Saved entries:

+++

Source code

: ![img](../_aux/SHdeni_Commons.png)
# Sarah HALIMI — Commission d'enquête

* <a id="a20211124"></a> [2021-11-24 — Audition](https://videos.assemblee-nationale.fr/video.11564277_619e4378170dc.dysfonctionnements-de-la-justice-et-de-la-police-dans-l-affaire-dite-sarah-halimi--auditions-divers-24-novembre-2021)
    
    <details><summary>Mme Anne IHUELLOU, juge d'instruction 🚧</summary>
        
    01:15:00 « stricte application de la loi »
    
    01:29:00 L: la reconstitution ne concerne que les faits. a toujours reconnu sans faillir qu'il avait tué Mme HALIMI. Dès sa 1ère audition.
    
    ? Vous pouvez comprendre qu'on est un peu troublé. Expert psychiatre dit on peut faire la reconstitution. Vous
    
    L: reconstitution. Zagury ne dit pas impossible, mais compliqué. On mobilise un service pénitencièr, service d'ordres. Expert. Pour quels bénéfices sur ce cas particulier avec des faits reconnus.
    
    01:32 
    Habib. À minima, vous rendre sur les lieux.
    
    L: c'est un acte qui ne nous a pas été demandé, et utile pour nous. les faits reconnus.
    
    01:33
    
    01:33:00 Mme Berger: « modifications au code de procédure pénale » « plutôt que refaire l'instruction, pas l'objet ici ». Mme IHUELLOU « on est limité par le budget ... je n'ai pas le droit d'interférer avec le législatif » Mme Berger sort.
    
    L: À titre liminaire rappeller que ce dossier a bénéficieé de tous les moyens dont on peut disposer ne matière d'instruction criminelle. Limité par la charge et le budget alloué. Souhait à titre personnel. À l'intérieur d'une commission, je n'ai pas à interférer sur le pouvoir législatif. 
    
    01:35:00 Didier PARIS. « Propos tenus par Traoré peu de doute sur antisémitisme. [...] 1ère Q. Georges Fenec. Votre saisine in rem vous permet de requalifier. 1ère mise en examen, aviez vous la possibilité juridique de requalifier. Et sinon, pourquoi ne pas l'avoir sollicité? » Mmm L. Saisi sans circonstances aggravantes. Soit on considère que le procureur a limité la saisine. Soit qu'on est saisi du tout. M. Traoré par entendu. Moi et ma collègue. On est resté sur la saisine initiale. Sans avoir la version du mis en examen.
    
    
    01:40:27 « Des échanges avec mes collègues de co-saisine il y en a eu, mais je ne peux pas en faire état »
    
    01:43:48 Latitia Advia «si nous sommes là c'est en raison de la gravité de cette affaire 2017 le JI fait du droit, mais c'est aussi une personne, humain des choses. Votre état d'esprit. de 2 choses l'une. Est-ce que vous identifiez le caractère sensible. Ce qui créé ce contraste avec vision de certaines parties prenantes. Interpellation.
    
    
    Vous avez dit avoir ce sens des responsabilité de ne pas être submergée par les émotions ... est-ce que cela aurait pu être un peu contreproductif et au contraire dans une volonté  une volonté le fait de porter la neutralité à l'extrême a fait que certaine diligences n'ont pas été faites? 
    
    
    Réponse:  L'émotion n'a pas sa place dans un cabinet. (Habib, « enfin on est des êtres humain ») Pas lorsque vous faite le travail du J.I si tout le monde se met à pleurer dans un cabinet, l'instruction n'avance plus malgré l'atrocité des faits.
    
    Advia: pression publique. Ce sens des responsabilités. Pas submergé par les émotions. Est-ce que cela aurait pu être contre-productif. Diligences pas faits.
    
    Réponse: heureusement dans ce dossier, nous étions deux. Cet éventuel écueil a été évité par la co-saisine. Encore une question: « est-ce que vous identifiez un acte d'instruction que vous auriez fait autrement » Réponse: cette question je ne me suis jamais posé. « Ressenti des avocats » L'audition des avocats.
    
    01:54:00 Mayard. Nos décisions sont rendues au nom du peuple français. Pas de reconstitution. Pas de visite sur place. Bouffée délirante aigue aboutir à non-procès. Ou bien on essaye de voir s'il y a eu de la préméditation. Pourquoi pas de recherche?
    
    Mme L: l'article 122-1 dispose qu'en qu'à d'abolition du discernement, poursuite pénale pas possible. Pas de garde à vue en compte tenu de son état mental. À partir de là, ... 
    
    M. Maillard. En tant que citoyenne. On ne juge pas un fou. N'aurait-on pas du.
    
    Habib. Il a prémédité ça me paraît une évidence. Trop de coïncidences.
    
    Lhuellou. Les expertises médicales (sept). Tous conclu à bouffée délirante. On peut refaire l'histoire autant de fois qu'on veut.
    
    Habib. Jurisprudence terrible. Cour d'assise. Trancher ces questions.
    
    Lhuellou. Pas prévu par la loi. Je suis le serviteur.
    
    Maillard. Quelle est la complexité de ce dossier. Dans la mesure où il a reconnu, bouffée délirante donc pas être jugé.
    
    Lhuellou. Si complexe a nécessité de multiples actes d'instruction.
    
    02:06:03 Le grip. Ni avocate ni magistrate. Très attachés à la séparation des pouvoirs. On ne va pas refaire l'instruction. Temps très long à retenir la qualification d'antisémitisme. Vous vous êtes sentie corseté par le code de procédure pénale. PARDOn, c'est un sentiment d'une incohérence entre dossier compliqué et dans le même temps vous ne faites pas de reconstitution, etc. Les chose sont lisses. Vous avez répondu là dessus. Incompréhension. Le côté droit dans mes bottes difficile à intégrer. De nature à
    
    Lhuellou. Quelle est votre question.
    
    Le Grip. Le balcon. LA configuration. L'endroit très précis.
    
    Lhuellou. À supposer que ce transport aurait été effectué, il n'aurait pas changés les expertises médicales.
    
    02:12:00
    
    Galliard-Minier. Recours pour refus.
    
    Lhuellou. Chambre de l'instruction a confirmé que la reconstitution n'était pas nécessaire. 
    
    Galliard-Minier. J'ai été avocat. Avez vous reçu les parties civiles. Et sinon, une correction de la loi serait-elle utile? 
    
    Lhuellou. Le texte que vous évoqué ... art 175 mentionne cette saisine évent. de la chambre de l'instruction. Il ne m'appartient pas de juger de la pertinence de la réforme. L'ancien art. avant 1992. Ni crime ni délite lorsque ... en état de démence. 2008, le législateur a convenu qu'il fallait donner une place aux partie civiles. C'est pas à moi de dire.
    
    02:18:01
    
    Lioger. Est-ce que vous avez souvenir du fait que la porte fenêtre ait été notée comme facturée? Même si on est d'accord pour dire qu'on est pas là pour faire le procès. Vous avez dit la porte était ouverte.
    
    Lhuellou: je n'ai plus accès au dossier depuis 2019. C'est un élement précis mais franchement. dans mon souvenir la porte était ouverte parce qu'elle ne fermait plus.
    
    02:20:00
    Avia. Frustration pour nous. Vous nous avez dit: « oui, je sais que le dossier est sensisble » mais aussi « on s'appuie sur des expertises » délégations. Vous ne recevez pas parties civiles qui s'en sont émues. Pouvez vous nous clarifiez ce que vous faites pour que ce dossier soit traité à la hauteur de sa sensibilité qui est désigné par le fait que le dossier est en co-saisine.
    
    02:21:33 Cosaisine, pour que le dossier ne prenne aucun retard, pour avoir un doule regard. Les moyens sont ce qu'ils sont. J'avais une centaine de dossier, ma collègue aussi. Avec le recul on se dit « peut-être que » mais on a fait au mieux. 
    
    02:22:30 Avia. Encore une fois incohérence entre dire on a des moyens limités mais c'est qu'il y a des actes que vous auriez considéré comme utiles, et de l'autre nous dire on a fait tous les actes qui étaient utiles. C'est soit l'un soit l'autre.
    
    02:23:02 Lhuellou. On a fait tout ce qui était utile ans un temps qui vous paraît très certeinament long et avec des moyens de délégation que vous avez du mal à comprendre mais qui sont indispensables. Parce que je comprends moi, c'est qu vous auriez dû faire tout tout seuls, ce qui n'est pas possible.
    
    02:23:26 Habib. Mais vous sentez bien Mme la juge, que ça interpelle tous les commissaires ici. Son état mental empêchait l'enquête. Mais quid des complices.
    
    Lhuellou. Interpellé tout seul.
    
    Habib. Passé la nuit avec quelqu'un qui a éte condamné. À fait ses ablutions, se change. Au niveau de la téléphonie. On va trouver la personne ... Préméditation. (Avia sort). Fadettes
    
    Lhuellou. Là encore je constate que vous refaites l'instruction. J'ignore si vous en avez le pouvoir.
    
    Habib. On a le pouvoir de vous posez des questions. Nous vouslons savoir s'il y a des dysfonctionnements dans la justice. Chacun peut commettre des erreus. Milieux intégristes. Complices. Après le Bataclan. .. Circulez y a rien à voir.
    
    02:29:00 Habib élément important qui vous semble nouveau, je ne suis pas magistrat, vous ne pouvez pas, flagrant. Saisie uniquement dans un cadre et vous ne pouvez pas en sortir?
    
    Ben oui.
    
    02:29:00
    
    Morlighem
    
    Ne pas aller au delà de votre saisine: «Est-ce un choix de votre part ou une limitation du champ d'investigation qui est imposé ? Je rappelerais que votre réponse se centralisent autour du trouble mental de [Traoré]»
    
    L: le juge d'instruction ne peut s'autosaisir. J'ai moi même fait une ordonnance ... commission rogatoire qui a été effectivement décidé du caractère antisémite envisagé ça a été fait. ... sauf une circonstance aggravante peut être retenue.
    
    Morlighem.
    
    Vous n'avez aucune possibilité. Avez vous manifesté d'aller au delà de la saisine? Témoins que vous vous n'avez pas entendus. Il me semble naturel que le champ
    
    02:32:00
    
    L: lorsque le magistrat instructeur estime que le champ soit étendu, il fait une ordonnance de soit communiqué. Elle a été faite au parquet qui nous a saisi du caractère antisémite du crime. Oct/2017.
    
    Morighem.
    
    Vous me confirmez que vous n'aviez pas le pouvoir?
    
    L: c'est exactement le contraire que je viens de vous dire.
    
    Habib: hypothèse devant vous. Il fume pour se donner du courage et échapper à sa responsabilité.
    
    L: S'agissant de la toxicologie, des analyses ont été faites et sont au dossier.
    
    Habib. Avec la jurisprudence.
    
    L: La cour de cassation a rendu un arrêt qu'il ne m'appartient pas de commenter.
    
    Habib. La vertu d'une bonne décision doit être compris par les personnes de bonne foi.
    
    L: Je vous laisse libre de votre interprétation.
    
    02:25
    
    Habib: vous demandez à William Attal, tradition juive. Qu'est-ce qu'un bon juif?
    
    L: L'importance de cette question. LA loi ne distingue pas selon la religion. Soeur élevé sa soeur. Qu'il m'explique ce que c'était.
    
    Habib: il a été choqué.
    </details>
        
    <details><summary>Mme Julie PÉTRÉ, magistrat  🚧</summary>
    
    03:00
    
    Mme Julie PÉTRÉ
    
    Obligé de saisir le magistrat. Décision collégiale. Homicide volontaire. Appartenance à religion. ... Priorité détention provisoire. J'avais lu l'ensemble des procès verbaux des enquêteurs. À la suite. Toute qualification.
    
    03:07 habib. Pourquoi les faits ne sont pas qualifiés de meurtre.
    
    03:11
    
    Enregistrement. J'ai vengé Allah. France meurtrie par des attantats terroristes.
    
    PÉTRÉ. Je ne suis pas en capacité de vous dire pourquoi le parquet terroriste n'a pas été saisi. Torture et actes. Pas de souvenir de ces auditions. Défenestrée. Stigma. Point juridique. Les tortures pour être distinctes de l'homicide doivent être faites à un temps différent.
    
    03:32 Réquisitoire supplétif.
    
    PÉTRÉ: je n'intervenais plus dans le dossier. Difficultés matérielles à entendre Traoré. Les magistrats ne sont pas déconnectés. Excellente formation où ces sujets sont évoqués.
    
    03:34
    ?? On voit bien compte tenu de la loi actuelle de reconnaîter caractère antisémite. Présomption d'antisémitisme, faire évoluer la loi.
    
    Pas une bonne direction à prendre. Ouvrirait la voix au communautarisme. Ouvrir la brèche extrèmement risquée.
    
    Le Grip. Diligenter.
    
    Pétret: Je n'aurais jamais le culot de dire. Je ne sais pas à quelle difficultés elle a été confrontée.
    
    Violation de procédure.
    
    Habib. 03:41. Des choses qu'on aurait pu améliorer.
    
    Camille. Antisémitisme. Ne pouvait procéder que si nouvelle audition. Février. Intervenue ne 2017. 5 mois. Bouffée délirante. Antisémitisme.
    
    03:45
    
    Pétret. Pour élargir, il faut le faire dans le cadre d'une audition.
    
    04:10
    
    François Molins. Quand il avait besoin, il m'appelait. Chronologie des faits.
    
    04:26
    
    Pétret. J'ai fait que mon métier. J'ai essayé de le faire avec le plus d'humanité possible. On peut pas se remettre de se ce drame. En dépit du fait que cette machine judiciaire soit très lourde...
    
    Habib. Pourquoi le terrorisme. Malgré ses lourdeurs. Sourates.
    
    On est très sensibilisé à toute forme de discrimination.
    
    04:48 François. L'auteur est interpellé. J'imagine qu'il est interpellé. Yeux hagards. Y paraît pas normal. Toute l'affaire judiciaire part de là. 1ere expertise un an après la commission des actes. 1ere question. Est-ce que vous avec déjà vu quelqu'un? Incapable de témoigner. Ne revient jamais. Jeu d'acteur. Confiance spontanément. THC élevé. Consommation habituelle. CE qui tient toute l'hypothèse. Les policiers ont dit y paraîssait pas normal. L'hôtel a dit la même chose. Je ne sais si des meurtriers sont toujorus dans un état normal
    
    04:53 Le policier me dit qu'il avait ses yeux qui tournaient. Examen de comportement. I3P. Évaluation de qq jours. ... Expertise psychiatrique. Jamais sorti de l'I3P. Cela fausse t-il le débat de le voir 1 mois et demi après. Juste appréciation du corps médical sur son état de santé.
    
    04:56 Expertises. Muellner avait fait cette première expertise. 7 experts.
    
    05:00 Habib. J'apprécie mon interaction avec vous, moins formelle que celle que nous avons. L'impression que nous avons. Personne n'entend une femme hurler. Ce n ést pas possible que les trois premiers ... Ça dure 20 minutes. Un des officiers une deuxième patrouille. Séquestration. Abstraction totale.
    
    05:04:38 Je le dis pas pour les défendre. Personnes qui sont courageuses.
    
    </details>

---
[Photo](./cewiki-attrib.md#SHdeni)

+++

Problem:
Only a number is expected: the count of lines in the data that contain the word "champ".

Exercise result:
3